Foreign Affairs - Motion to Take Note

Part of the debate – in the House of Lords am 4:33 pm ar 5 Mawrth 2024.

Danfonwch hysbysiad imi am ddadleuon fel hyn

Photo of Lord Stirrup Lord Stirrup Crossbench 4:33, 5 Mawrth 2024

My Lords, it is a great pleasure to follow the noble Baroness, Lady Ashton of Upholland, and to benefit from her considerable personal experience. In recent years, the Government have undertaken two detailed analyses of foreign policy: the 2021 integrated review and the 2023 refresh. It was, and is, difficult to argue with any of the individual propositions made in either document.

The problem, though, is that it can be difficult to discern how the analyses can or should be translated into a strategy for action—into an appropriate balance between ends, ways and means. As the most reverend Primate has observed, the reviews are strong on ends and, to some degree, ways, but weak on balancing these with means.

In such a complex and challenging world, it is inevitable that the UK will need to pursue many objectives and respond to many challenges. For example, it is clear that China represents a major threat to the liberal world order from which we have benefited so much since 1945. It is clear that the stability of the Middle East is as important to us, and as fragile, as it has been over recent decades. It is clear that climate change and the scramble for scarce resources are transforming the Arctic from an area of co-operation to one of contest, as pointed out in a recent report from your Lordships’ International Relations and Defence Committee.

But, for us, the issue of overwhelming significance is the threat posed by Russia. The 2023 refresh was, it seems, inspired largely by a perceived change in circumstance resulting from Putin’s invasion of Ukraine in 2022—but Putin’s war of aggression began in 2014, not 2022. The fact that many people woke up to the implications only two years ago does not make this a new challenge. The 2023 document did, however, make clear at last that

“The most pressing national security and foreign policy priority in the short-to-medium term is to address the threat posed by Russia to European security”.

That is quite right. Protecting this nation must be the UK’s top strategic objective, and Russia is the clear and present danger.

The 2023 refresh also points to the main ways through which we should work towards such an end: deterrence and, if necessary, defence through NATO. But what about means? Here I am afraid the review abandons analysis in favour of soundbites, and this weakness is reinforced by a fundamental misunderstanding in the supporting arguments. The review says:

“In addition to reinforcing the UK’s ability to deter and defend, we must also address the risk that misunderstanding and miscalculation could lead to large-scale military conflict”.
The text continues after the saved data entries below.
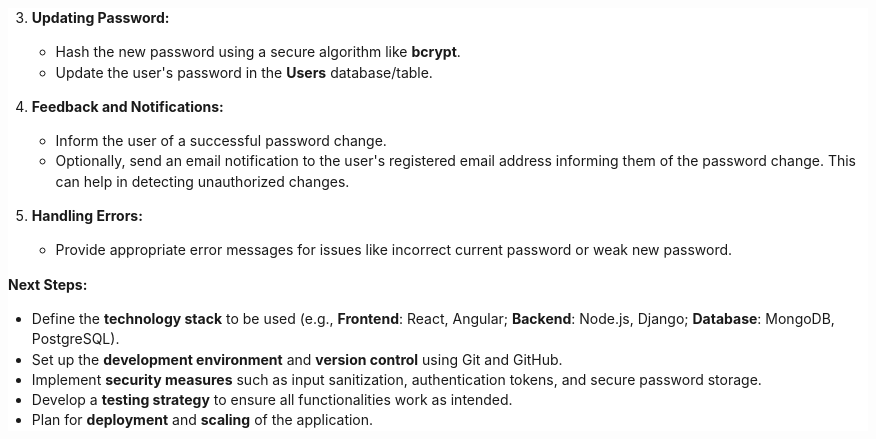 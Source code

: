 3. **Updating Password:**
   - Hash the new password using a secure algorithm like **bcrypt**.
   - Update the user's password in the **Users** database/table.

4. **Feedback and Notifications:**
   - Inform the user of a successful password change.
   - Optionally, send an email notification to the user's registered email address informing them of the password change. This can help in detecting unauthorized changes.

5. **Handling Errors:**
   - Provide appropriate error messages for issues like incorrect current password or weak new password.


**Next Steps:**
- Define the **technology stack** to be used (e.g., **Frontend**: React, Angular; **Backend**: Node.js, Django; **Database**: MongoDB, PostgreSQL).
- Set up the **development environment** and **version control** using Git and GitHub.
- Implement **security measures** such as input sanitization, authentication tokens, and secure password storage.
- Develop a **testing strategy** to ensure all functionalities work as intended.
- Plan for **deployment** and **scaling** of the application.
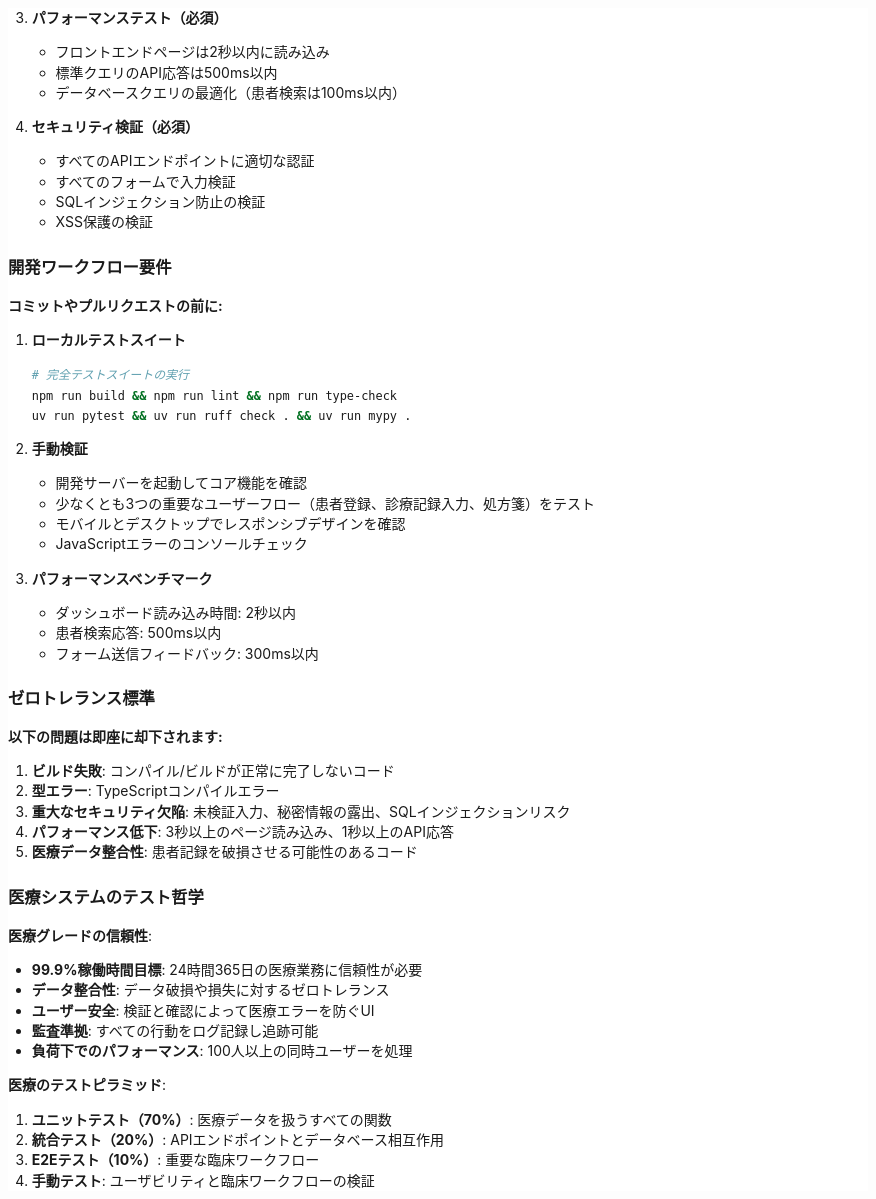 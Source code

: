 3. **パフォーマンステスト（必須）**
   - フロントエンドページは2秒以内に読み込み
   - 標準クエリのAPI応答は500ms以内
   - データベースクエリの最適化（患者検索は100ms以内）

4. **セキュリティ検証（必須）**
   - すべてのAPIエンドポイントに適切な認証
   - すべてのフォームで入力検証
   - SQLインジェクション防止の検証
   - XSS保護の検証

### 開発ワークフロー要件

**コミットやプルリクエストの前に:**

1. **ローカルテストスイート**
   ```bash
   # 完全テストスイートの実行
   npm run build && npm run lint && npm run type-check
   uv run pytest && uv run ruff check . && uv run mypy .
   ```

2. **手動検証**
   - 開発サーバーを起動してコア機能を確認
   - 少なくとも3つの重要なユーザーフロー（患者登録、診療記録入力、処方箋）をテスト
   - モバイルとデスクトップでレスポンシブデザインを確認
   - JavaScriptエラーのコンソールチェック

3. **パフォーマンスベンチマーク**
   - ダッシュボード読み込み時間: 2秒以内
   - 患者検索応答: 500ms以内
   - フォーム送信フィードバック: 300ms以内

### ゼロトレランス標準

**以下の問題は即座に却下されます:**

1. **ビルド失敗**: コンパイル/ビルドが正常に完了しないコード
2. **型エラー**: TypeScriptコンパイルエラー
3. **重大なセキュリティ欠陥**: 未検証入力、秘密情報の露出、SQLインジェクションリスク
4. **パフォーマンス低下**: 3秒以上のページ読み込み、1秒以上のAPI応答
5. **医療データ整合性**: 患者記録を破損させる可能性のあるコード

### 医療システムのテスト哲学

**医療グレードの信頼性**:
- **99.9%稼働時間目標**: 24時間365日の医療業務に信頼性が必要
- **データ整合性**: データ破損や損失に対するゼロトレランス
- **ユーザー安全**: 検証と確認によって医療エラーを防ぐUI
- **監査準拠**: すべての行動をログ記録し追跡可能
- **負荷下でのパフォーマンス**: 100人以上の同時ユーザーを処理

**医療のテストピラミッド**:
1. **ユニットテスト（70%）**: 医療データを扱うすべての関数
2. **統合テスト（20%）**: APIエンドポイントとデータベース相互作用
3. **E2Eテスト（10%）**: 重要な臨床ワークフロー
4. **手動テスト**: ユーザビリティと臨床ワークフローの検証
This treats deterrence and miscalculation as separate issues. In reality, they are very closely linked. If deterrence is to be effective, it must leave no doubt in the mind of a potential aggressor about the unacceptable costs of launching any attack. They must be crystal clear about the ability and will of the defender—in this case NATO—to absorb an initial attack and to strike back overwhelmingly. It is a question not of fine balances and narrow margins but of undoubtedly superior capacity.

We should keep this in mind when we consider what the 2023 refresh has to say about means. It talks about recent increases in UK defence expenditure in cash terms, but we all know how little meaning that has in the face of inflation, let alone when set against previous large reductions. On future increases, the Government have said that they aspire to increase defence expenditure to 2.5% of GDP over time and as fiscal and economic circumstances allow. This is like someone muttering about one day taking out adequate insurance while their house burns down around their ears.

If the Foreign Secretary thinks this is somewhat extreme, let me quote his own wise words. He said that

“the lights are absolutely flashing red” on the global dashboard. He added that

“it is hard to think of a time when there has been so much danger and insecurity and instability in the world”.

That is spot on. But does he really think that a vague aspiration to increase defence expenditure to a level still far below where it stood as recently as 2010 is an adequate response to such a dire, but undoubtedly accurate, analysis?

The Economist recently said that European leaders, including in the UK, need to raise defence spending to

“a level not seen in decades, restructuring … arms industries and preparing for a possible war”.

It concluded that this work had “barely begun”. I look to both sides of the Chamber when I say that we had better get on with it before it is too late.